Okay and then just last one from me, I know you talked briefly about some of the trends and for the net add-stops, but generally speaking, is there any way for you to characterize based on what you guys have seen historically, where we are in terms of on innings or however you want to characterize it in terms of the upsets and just employment -- I mean improvement on the employment front?
I am not sure that I can give you a specific in terms of innings or where I think we are. We've had a fairly nice stretch of economic performance albeit bumpy, but we've had a fairly nice stretch of economic performance over the last several years. How long will that continue, I am not sure. What I do know is that we will do our best through any economic cycle to continue to penetrate existing customers and then find ways to create value to know programmers. But I am not sure I can give you a specific inning or timeframe Manav.
Okay, all right fair enough thank you guys.
We'll go next to Shlomo Rosenbaum with Stifel.
Hi thank you for squeezing me in here. Most of my questions have been answered. I just want to touch on two items that were brought up a little bit earlier. Just on the add-stops metric what has the trajectory been? No I'm not talking about the last quarter, but just the last few years and has there really been more of an upswing if you would kind of chart that and where do we stand versus let's say where we were seven or eight years ago before we had kind of the great depression or the great recession, where do we stand versus that because there was always just kind of a lever are we back to levels that we had seen prior to things going bad or where do you see it right now?

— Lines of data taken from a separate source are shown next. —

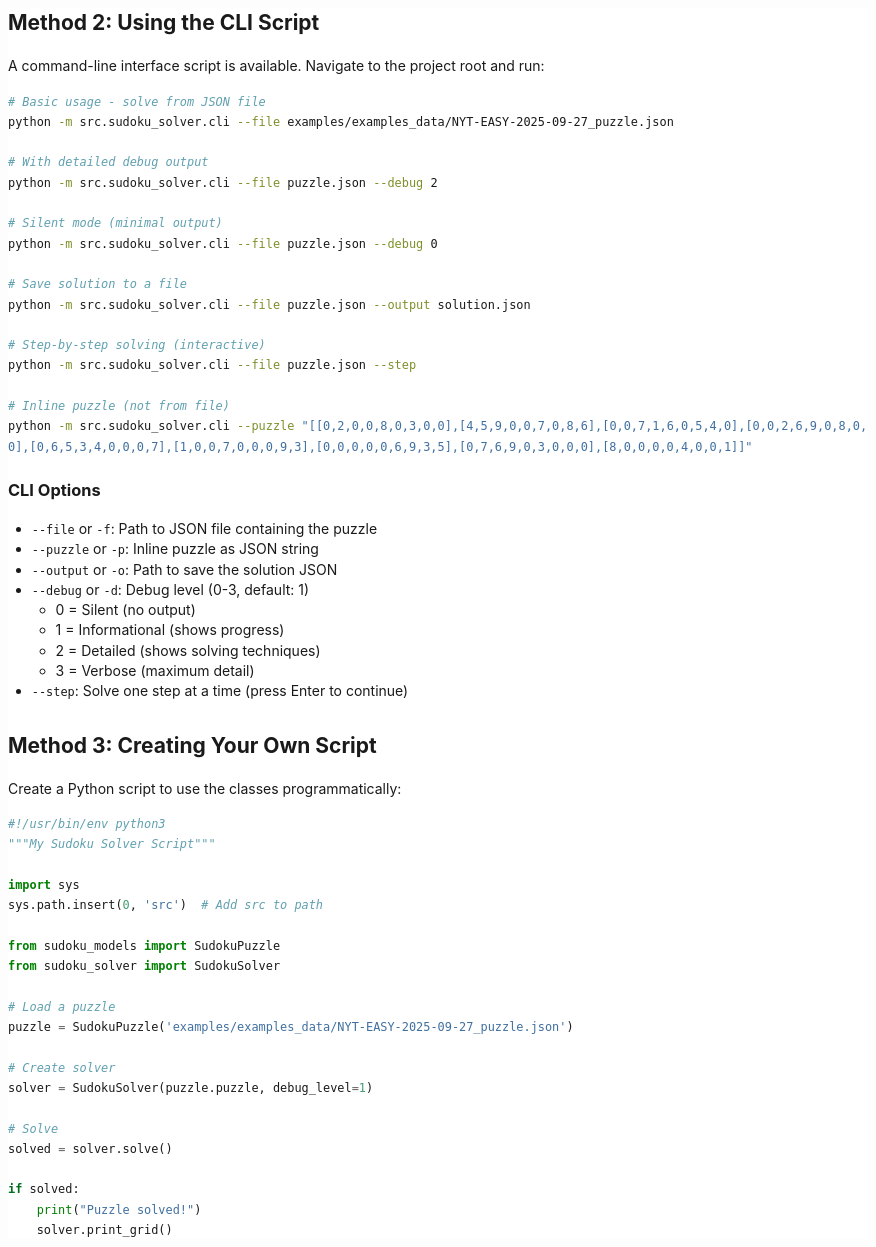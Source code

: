 ## Method 2: Using the CLI Script

A command-line interface script is available. Navigate to the project root and run:

```bash
# Basic usage - solve from JSON file
python -m src.sudoku_solver.cli --file examples/examples_data/NYT-EASY-2025-09-27_puzzle.json

# With detailed debug output
python -m src.sudoku_solver.cli --file puzzle.json --debug 2

# Silent mode (minimal output)
python -m src.sudoku_solver.cli --file puzzle.json --debug 0

# Save solution to a file
python -m src.sudoku_solver.cli --file puzzle.json --output solution.json

# Step-by-step solving (interactive)
python -m src.sudoku_solver.cli --file puzzle.json --step

# Inline puzzle (not from file)
python -m src.sudoku_solver.cli --puzzle "[[0,2,0,0,8,0,3,0,0],[4,5,9,0,0,7,0,8,6],[0,0,7,1,6,0,5,4,0],[0,0,2,6,9,0,8,0,0],[0,6,5,3,4,0,0,0,7],[1,0,0,7,0,0,0,9,3],[0,0,0,0,0,6,9,3,5],[0,7,6,9,0,3,0,0,0],[8,0,0,0,0,4,0,0,1]]"
```

### CLI Options

- `--file` or `-f`: Path to JSON file containing the puzzle
- `--puzzle` or `-p`: Inline puzzle as JSON string
- `--output` or `-o`: Path to save the solution JSON
- `--debug` or `-d`: Debug level (0-3, default: 1)
  - 0 = Silent (no output)
  - 1 = Informational (shows progress)
  - 2 = Detailed (shows solving techniques)
  - 3 = Verbose (maximum detail)
- `--step`: Solve one step at a time (press Enter to continue)

## Method 3: Creating Your Own Script

Create a Python script to use the classes programmatically:

```python
#!/usr/bin/env python3
"""My Sudoku Solver Script"""

import sys
sys.path.insert(0, 'src')  # Add src to path

from sudoku_models import SudokuPuzzle
from sudoku_solver import SudokuSolver

# Load a puzzle
puzzle = SudokuPuzzle('examples/examples_data/NYT-EASY-2025-09-27_puzzle.json')

# Create solver
solver = SudokuSolver(puzzle.puzzle, debug_level=1)

# Solve
solved = solver.solve()

if solved:
    print("Puzzle solved!")
    solver.print_grid()
```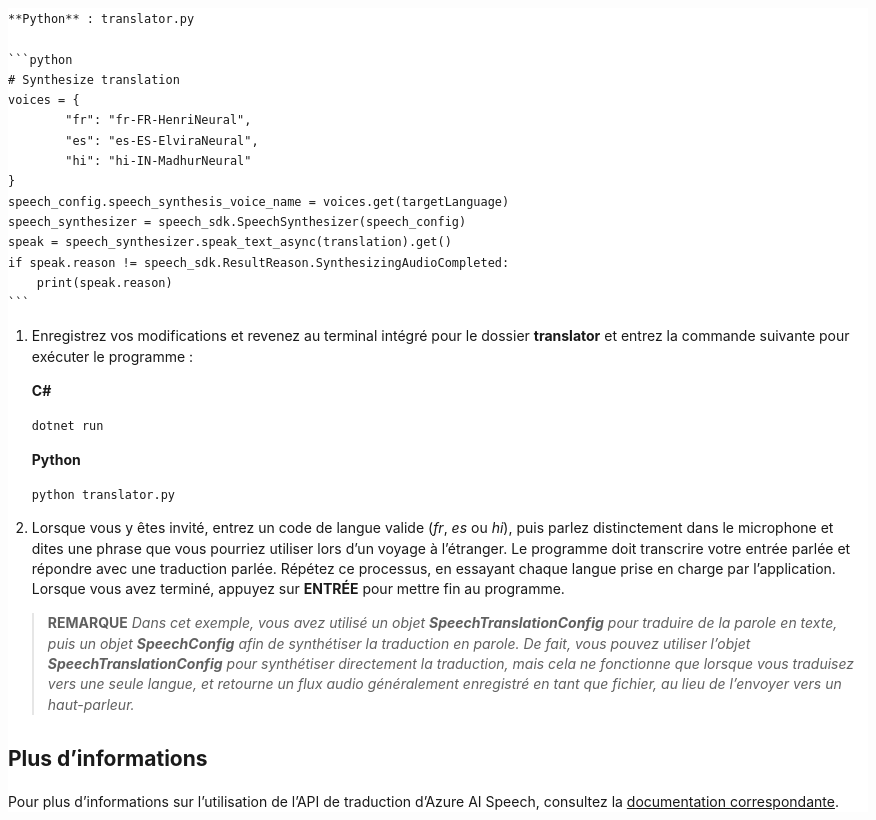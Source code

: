     **Python** : translator.py

    ```python
    # Synthesize translation
    voices = {
            "fr": "fr-FR-HenriNeural",
            "es": "es-ES-ElviraNeural",
            "hi": "hi-IN-MadhurNeural"
    }
    speech_config.speech_synthesis_voice_name = voices.get(targetLanguage)
    speech_synthesizer = speech_sdk.SpeechSynthesizer(speech_config)
    speak = speech_synthesizer.speak_text_async(translation).get()
    if speak.reason != speech_sdk.ResultReason.SynthesizingAudioCompleted:
        print(speak.reason)
    ```

1. Enregistrez vos modifications et revenez au terminal intégré pour le dossier **translator** et entrez la commande suivante pour exécuter le programme :

    **C#**

    ```
    dotnet run
    ```

    **Python**

    ```
    python translator.py
    ```

1. Lorsque vous y êtes invité, entrez un code de langue valide (*fr*, *es* ou *hi*), puis parlez distinctement dans le microphone et dites une phrase que vous pourriez utiliser lors d’un voyage à l’étranger. Le programme doit transcrire votre entrée parlée et répondre avec une traduction parlée. Répétez ce processus, en essayant chaque langue prise en charge par l’application. Lorsque vous avez terminé, appuyez sur **ENTRÉE** pour mettre fin au programme.

> **REMARQUE**
> *Dans cet exemple, vous avez utilisé un objet **SpeechTranslationConfig** pour traduire de la parole en texte, puis un objet **SpeechConfig** afin de synthétiser la traduction en parole. De fait, vous pouvez utiliser l’objet **SpeechTranslationConfig** pour synthétiser directement la traduction, mais cela ne fonctionne que lorsque vous traduisez vers une seule langue, et retourne un flux audio généralement enregistré en tant que fichier, au lieu de l’envoyer vers un haut-parleur.*

## Plus d’informations

Pour plus d’informations sur l’utilisation de l’API de traduction d’Azure AI Speech, consultez la [documentation correspondante](https://learn.microsoft.com/azure/ai-services/speech-service/speech-translation).
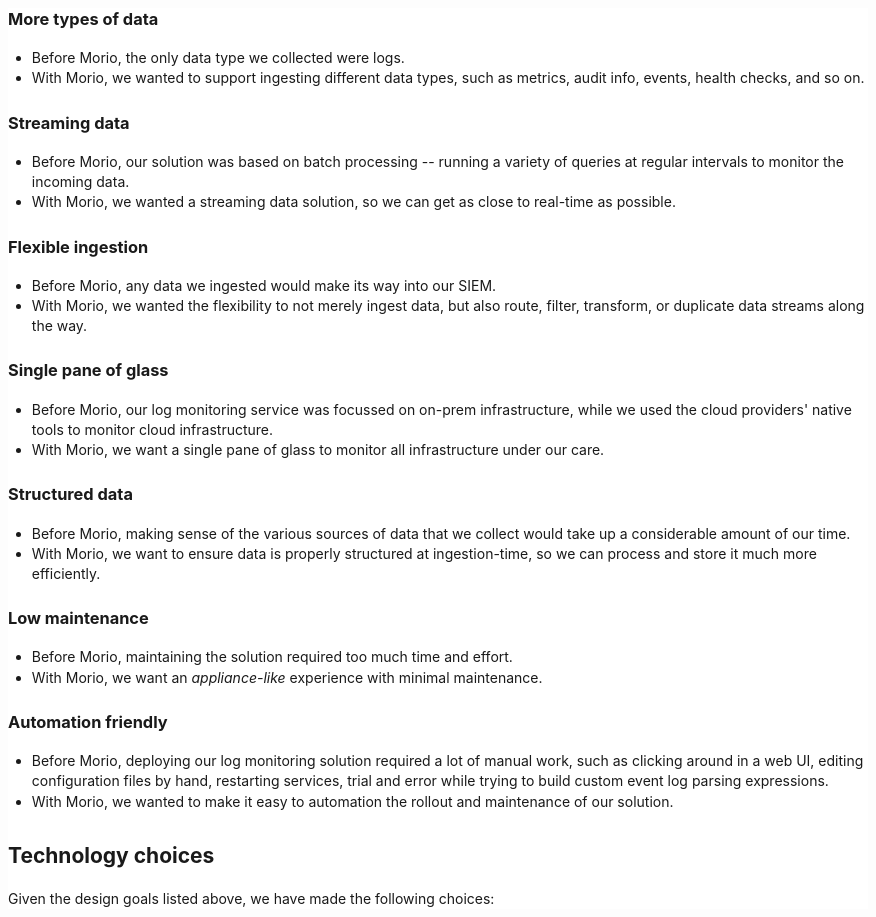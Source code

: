 ### More types of data

- Before Morio, the only data type we collected were logs.
- With Morio, we wanted to support ingesting different data types, such as
  metrics, audit info, events, health checks, and so on.

### Streaming data

- Before Morio, our solution was based on batch processing -- running a variety 
of queries at regular intervals to monitor the incoming data.
- With Morio, we wanted a streaming data solution, so we can get as close to
real-time as possible.

### Flexible ingestion

- Before Morio, any data we ingested would make its way into our SIEM.
- With Morio, we wanted the flexibility to not merely ingest data, but also
route, filter, transform, or duplicate data streams along the way. 

### Single pane of glass

- Before Morio, our log monitoring service was focussed on on-prem
infrastructure, while we used the cloud providers' native tools to monitor
cloud infrastructure. 
- With Morio, we want a single pane of glass to monitor all infrastructure under
our care.

### Structured data

- Before Morio, making sense of the various sources of data that we collect would
take up a considerable amount of our time.
- With Morio, we want to ensure data is properly structured at ingestion-time, so
we can process and store it much more efficiently.

### Low maintenance

- Before Morio, maintaining the solution required too much time and effort.
- With Morio, we want an _appliance-like_ experience with minimal maintenance.

### Automation friendly

- Before Morio, deploying our log monitoring solution required a lot of manual
  work, such as clicking around in a web UI, editing configuration files by
  hand, restarting services, trial and error while trying to build custom event
  log parsing expressions.
- With Morio, we wanted to make it easy to automation the rollout and
  maintenance of our solution.

## Technology choices

Given the design goals listed above, we have made the following choices:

I would say that the performance has certainly been more choppy in the last several years. Going back prerecession, I don’t have that at my fingertips but I will tell you over the last few years, because of the choppiness that we've seen in the adds and stops, we've talked a lot about seeming to have a positive trend only the churn next quarter and to a bit of a negative trend because of the choppiness that we have seen. The overall impact to the business I would say has been a bit muted and there still is opportunity to see a better impact. I was just looking at -- if you think about the jobs that are in the historically strong uniform rental sectors. Some are still at lower levels than prerecession. And I think that is just a reflection of the bumpiness and inconsistency that we've seen in the last several years.
Okay. And then one other thing that was brought up before and I just want to touch on, do you have any recent new introduction of products or services that have been added like what you did with Carhartt and what you've done with [indiscernible] kind of agreement and what you've done with kind of the floor washing, is there anything recent that's been added that seems like it is another potential opened end market for you guys?
Well we're always working on innovation Shlomo, but I will tell you that our chemical business, our Carhartt business, they are still relatively small and we've got a lot of growth opportunities still in those. And we have the other one that I could mention is a our signature series hygiene products and even though we've introduced those a few years ago, it takes a little bit of time to get those penetrated throughout the country and so we're still working on those. We're focused on continuing to drive penetration. I don't have any new things to talk about. We certainly know that innovation is important and we're working on it. But I don’t have anything new to talk to you about. We're just focused on continuing to penetrate with some of these newer products and services where we've got a lot of room.
Okay great, thank you so much.
And at this time, we have no further questions in the queue.
Well, thank you very much for joining us tonight. We will be issuing our first quarter earnings in late September and we look forward to speaking with you again at that time.
This does conclude today's conference. We thank you for your participation.